Unfortunately, even though it would have the desired effect of making people think instead of just voting, the people behind it seem to think that being able to have better candidates and a more even playing field would be helpful. I usually call that, "Putting good apples into a rotten barrel." It's the system that has to be changed, not the players. The rules of the US electoral/governance system were designed specifically to ensure that the system could not be changed by playing by those rules.
Details like campaign financing, how the votes are counted, ballot access, etc., only distract from the real problem--that the Constitution ensured that the popular vote would not be the final say.
If corporate campaign financing was banned, we had free and equal ballot access for everyone, the votes were counted publicly and accurately, and everyone who voted cast their ballot for. oh, let's say Dyck Dewid for President, the states could direct their Electoral delegates to vote for somebody else, or Congress could refuse to accept the Electoral votes, or the Supreme Court could step in, stop the vote count, and select the President themselves. The Framers didn't become wealthy by leaving things up to chance, and they certainly didn't leave anything up to chance when they wrote the Constitution.
Is this bought political power too big, too daunting to fight? ... and this is only about counting votes. (don't we already know this?) What else can we do but become unified in the 99% and revolt? To me, its still a while off when the suffering becomes unbearable. ~
Organic Consumers Assn is very concerned that a cabal of right-wing extremists who now control most of the proprietary electronic voting machines and optical scanners will be counting our votes our Nov. 6, not only in California, but across the entire United States. These extremists are funded by powerful corporations and special interests, including the Romney family. From the Presidential race all the way down through state ballot initiatives and local city council elections, election integrity is at risk. Many analysts, including former presidential candidates Al Gore and John Kerry, now believe that the 2000 and 2004 elections were stolen and that there was major electronic vote theft in the local, state, and federal 2008 elections as well.
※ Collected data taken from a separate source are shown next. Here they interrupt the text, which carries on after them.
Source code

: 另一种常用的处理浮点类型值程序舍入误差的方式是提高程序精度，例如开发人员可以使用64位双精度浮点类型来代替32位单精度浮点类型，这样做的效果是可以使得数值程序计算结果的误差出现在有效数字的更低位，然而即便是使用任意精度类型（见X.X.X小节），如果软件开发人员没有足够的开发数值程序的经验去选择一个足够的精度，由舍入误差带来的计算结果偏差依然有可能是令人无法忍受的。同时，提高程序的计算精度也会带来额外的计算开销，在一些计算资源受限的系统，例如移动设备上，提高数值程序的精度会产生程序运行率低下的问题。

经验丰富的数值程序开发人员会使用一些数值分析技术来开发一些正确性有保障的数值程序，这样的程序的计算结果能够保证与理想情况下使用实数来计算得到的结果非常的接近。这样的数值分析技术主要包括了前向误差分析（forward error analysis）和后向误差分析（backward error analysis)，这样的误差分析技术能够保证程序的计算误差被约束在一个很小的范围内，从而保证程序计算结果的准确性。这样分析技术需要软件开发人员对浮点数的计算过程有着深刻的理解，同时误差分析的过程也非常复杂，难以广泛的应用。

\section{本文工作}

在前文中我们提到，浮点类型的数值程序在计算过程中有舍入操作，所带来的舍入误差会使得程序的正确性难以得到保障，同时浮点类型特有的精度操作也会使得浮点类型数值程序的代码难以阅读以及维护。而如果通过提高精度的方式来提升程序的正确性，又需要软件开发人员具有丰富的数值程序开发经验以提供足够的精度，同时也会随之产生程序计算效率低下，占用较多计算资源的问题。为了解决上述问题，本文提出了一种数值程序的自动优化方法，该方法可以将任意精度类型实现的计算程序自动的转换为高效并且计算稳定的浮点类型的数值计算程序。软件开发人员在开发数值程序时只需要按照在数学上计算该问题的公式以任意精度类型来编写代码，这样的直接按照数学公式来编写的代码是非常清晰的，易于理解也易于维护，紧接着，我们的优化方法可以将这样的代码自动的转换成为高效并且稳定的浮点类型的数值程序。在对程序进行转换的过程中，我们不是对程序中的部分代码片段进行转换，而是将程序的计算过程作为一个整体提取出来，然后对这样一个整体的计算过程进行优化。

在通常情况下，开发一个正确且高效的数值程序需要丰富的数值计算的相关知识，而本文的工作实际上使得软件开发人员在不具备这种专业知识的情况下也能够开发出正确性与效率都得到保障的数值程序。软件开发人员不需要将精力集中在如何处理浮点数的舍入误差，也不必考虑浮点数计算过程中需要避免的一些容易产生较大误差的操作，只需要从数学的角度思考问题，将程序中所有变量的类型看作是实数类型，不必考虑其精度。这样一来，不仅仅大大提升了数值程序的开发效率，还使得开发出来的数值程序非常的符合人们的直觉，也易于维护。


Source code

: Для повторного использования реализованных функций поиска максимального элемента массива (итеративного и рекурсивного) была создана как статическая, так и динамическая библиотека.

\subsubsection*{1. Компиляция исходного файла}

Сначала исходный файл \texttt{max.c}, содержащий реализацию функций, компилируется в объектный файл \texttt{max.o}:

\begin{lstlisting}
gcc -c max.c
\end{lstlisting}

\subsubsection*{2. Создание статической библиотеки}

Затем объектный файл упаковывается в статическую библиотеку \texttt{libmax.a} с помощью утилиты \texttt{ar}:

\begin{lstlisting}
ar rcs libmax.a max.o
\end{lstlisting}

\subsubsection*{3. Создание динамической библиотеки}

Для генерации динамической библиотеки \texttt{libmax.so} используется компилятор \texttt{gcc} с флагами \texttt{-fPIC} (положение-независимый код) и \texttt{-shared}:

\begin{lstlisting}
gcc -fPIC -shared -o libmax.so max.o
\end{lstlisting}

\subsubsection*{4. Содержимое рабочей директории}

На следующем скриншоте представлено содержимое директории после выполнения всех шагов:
To help us safeguard the integrity of the Nov. 6 vote in California, OCA approached two well-known exit poll companies to carry out exit polls for us to verify the Prop 37 vote count on whether or not genetically engineered foods should be labeled. But are these companies truly independent and reliable? The first one, Edison Communications, carried out exit polls in the fraudulent 2000 and 2004 elections. The second one, Penn, Schoen, Berland, seemed eager to do an exit poll for a fee of $60 - $70,000. But as it turns out PSB is actually part of the infamous Burson-Marsteller public relations firm, one of whose most prominent clients is, would you believe it, Monsanto? Needless to say we declined to hire Monsanto's agents to verify the results of a vote that Monsanto alone has spent more than $8 million to quash.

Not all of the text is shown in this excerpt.